[Records from a collection]
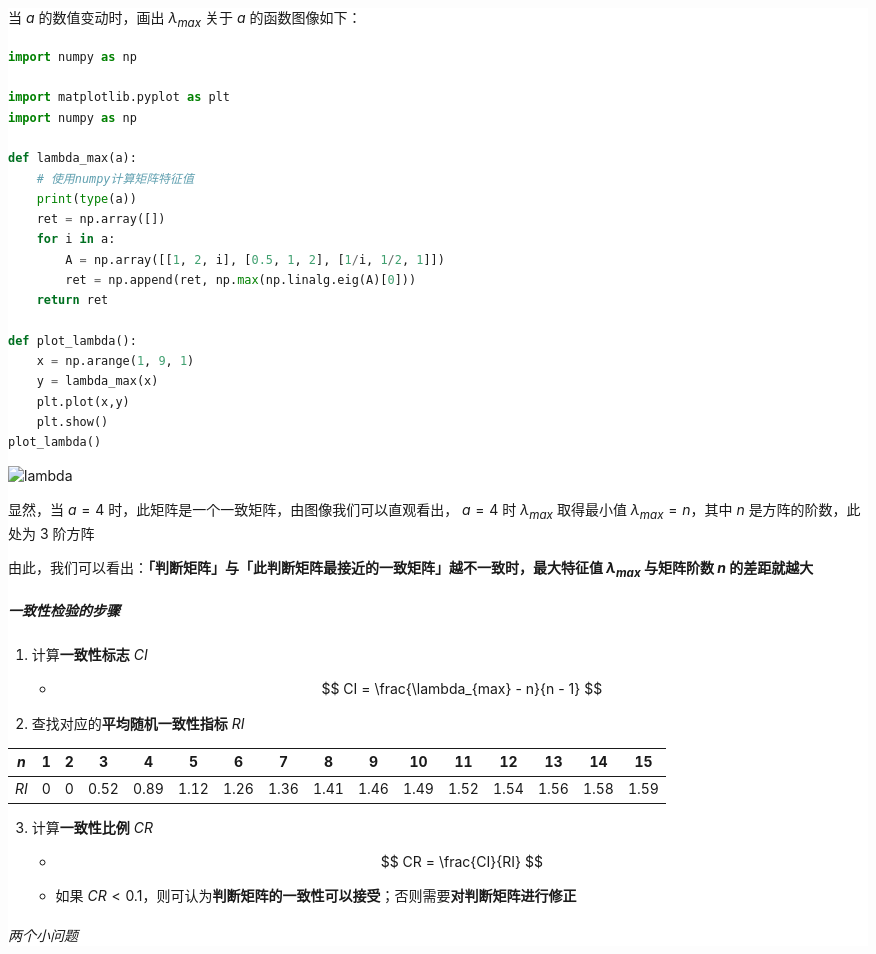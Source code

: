 当 $a$ 的数值变动时，画出 $\lambda_{max}$ 关于 $a$ 的函数图像如下：

```python
import numpy as np

import matplotlib.pyplot as plt
import numpy as np

def lambda_max(a):
    # 使用numpy计算矩阵特征值
    print(type(a))
    ret = np.array([])
    for i in a:
        A = np.array([[1, 2, i], [0.5, 1, 2], [1/i, 1/2, 1]])
        ret = np.append(ret, np.max(np.linalg.eig(A)[0]))  
    return ret

def plot_lambda():
    x = np.arange(1, 9, 1)
    y = lambda_max(x)
    plt.plot(x,y)
    plt.show()
plot_lambda()
```

![lambda](http://81.68.160.116:10001/%E4%B8%8A%E4%BC%A0/1-%E5%B1%82%E6%AC%A1%E5%88%86%E6%9E%90%E6%B3%95.assets/lambda-16422638320104.png)

显然，当 $a = 4$ 时，此矩阵是一个一致矩阵，由图像我们可以直观看出， $a = 4$ 时 $\lambda_{max}$ 取得最小值 $\lambda_{max} = n$，其中 $n$ 是方阵的阶数，此处为 $3$ 阶方阵

由此，我们可以看出：**「判断矩阵」与「此判断矩阵最接近的一致矩阵」越不一致时，最大特征值 $\lambda_{max}$ 与矩阵阶数 $n$ 的差距就越大**

##### 一致性检验的步骤

1. 计算**一致性标志** $CI$

   - $$
     CI = \frac{\lambda_{max} - n}{n - 1}
     $$

2. 查找对应的**平均随机一致性指标** $RI$

| $n$  | 1    | 2    |   3    | 4      | 5      | 6      | 7      | 8      | 9      | 10     | 11     | 12     | 13     | 14     | 15     |
| ---- | ---- | ---- | :----: | ------ | ------ | ------ | ------ | ------ | ------ | ------ | ------ | ------ | ------ | ------ | ------ |
| $RI$ | $0$  | $0$  | $0.52$ | $0.89$ | $1.12$ | $1.26$ | $1.36$ | $1.41$ | $1.46$ | $1.49$ | $1.52$ | $1.54$ | $1.56$ | $1.58$ | $1.59$ |

3. 计算**一致性比例** $CR$

   - $$
     CR = \frac{CI}{RI}
     $$

   - 如果 $CR < 0.1$，则可认为**判断矩阵的一致性可以接受**；否则需要**对判断矩阵进行修正**

###### 两个小问题
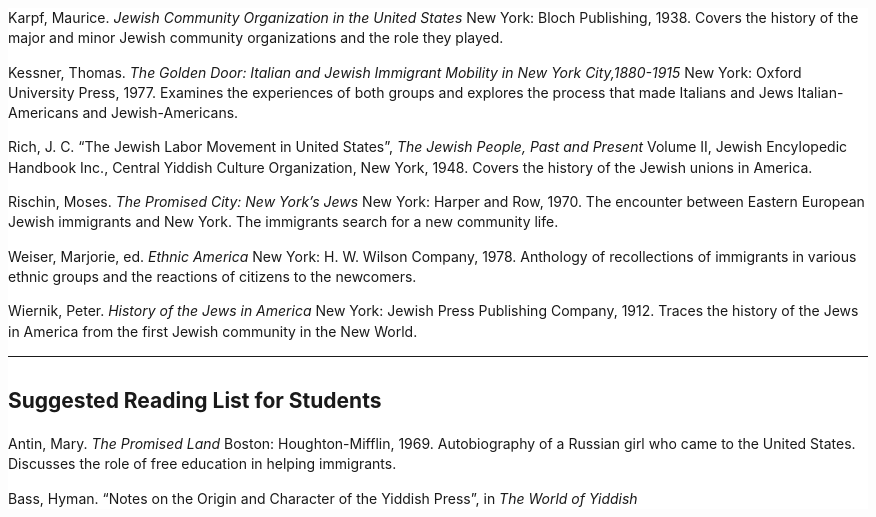  </p>
 <p>
  Karpf, Maurice.
  <i>
   Jewish Community Organization in the United States
  </i>
  New York: Bloch Publishing, 1938. Covers the history of the major and minor Jewish community organizations and the role they played.
 </p>
 <p>
  Kessner, Thomas.
  <i>
   The Golden Door: Italian and Jewish Immigrant Mobility in New York City,1880-1915
  </i>
  New York: Oxford University Press, 1977. Examines the experiences of both groups and explores the process that made Italians and Jews Italian-Americans and Jewish-Americans.
 </p>
 <p>
  Rich, J. C. “The Jewish Labor Movement in United States”,
  <i>
   The Jewish People, Past and Present
  </i>
  Volume II, Jewish Encylopedic Handbook Inc., Central Yiddish Culture Organization, New York, 1948. Covers the history of the Jewish unions in America.
 </p>
 <p>
  Rischin, Moses.
  <i>
   The Promised City: New York’s Jews
  </i>
  New York: Harper and Row, 1970. The encounter between Eastern European Jewish immigrants and New York. The immigrants search for a new community life.
 </p>
 <p>
  Weiser, Marjorie, ed.
  <i>
   Ethnic America
  </i>
  New York: H. W. Wilson Company, 1978. Anthology of recollections of immigrants in various ethnic groups and the reactions of citizens to the newcomers.
 </p>
 <p>
  Wiernik, Peter.
  <i>
   History of the Jews in America
  </i>
  New York: Jewish Press Publishing Company, 1912. Traces the history of the Jews in America from the first Jewish community in the New World.
 </p>
<hr/>
 <h2>
  Suggested Reading List for Students
 </h2>
 Antin, Mary.
 <i>
  The Promised Land
 </i>
 Boston: Houghton-Mifflin, 1969. Autobiography of a Russian girl who came to the United States. Discusses the role of free education in helping immigrants.
 <p>
  Bass, Hyman. “Notes on the Origin and Character of the Yiddish Press”, in
  <i>
   The World of Yiddish
  </i>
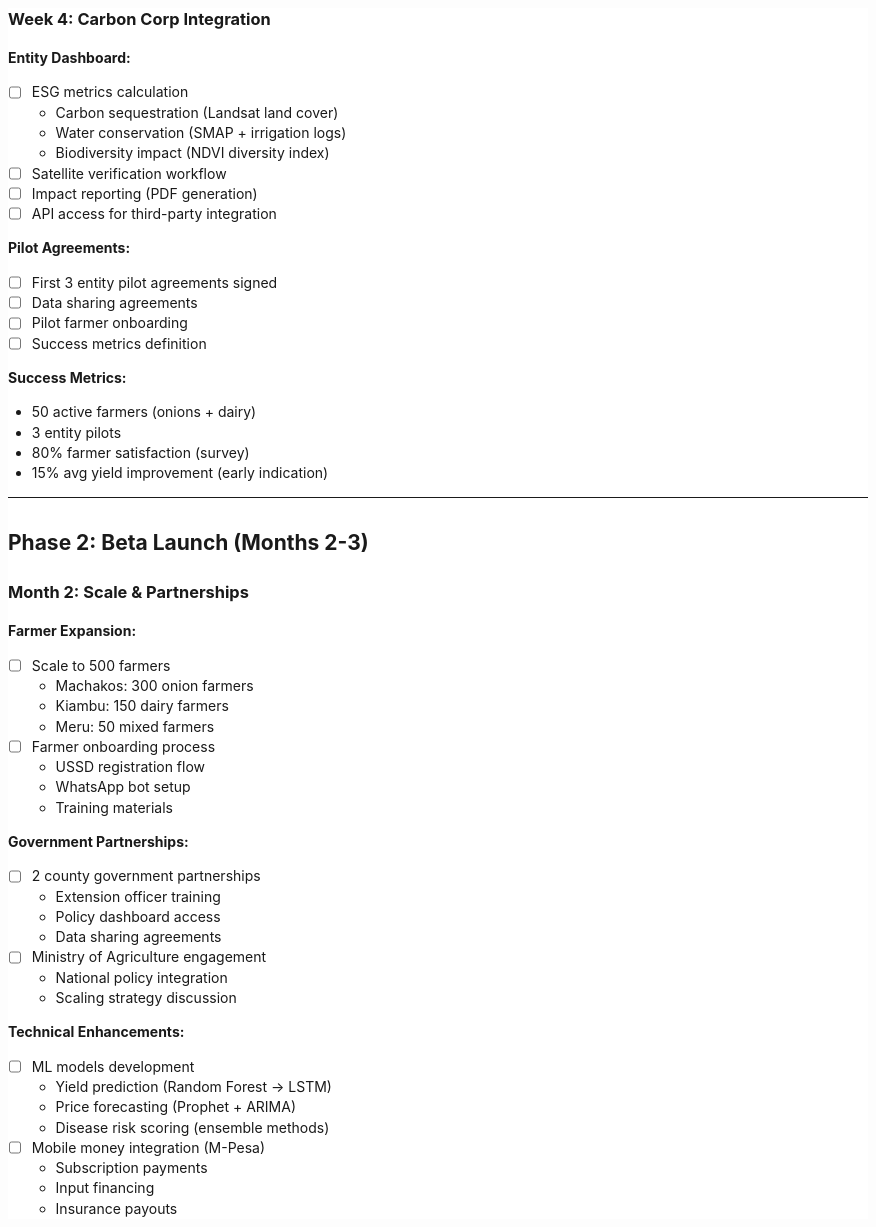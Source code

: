 ### Week 4: Carbon Corp Integration
**Entity Dashboard:**
- [ ] ESG metrics calculation
  - Carbon sequestration (Landsat land cover)
  - Water conservation (SMAP + irrigation logs)
  - Biodiversity impact (NDVI diversity index)
- [ ] Satellite verification workflow
- [ ] Impact reporting (PDF generation)
- [ ] API access for third-party integration

**Pilot Agreements:**
- [ ] First 3 entity pilot agreements signed
- [ ] Data sharing agreements
- [ ] Pilot farmer onboarding
- [ ] Success metrics definition

**Success Metrics:**
- 50 active farmers (onions + dairy)
- 3 entity pilots
- 80% farmer satisfaction (survey)
- 15% avg yield improvement (early indication)

---

## Phase 2: Beta Launch (Months 2-3)

### Month 2: Scale & Partnerships
**Farmer Expansion:**
- [ ] Scale to 500 farmers
  - Machakos: 300 onion farmers
  - Kiambu: 150 dairy farmers
  - Meru: 50 mixed farmers
- [ ] Farmer onboarding process
  - USSD registration flow
  - WhatsApp bot setup
  - Training materials

**Government Partnerships:**
- [ ] 2 county government partnerships
  - Extension officer training
  - Policy dashboard access
  - Data sharing agreements
- [ ] Ministry of Agriculture engagement
  - National policy integration
  - Scaling strategy discussion

**Technical Enhancements:**
- [ ] ML models development
  - Yield prediction (Random Forest → LSTM)
  - Price forecasting (Prophet + ARIMA)
  - Disease risk scoring (ensemble methods)
- [ ] Mobile money integration (M-Pesa)
  - Subscription payments
  - Input financing
  - Insurance payouts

### What needs to be done
Print the line containing "- Yield prediction (Random Forest → LSTM)" and every line after it to the end of the records above, exactly as written, and nothing else.

### Exercise output
  - Yield prediction (Random Forest → LSTM)
  - Price forecasting (Prophet + ARIMA)
  - Disease risk scoring (ensemble methods)
- [ ] Mobile money integration (M-Pesa)
  - Subscription payments
  - Input financing
  - Insurance payouts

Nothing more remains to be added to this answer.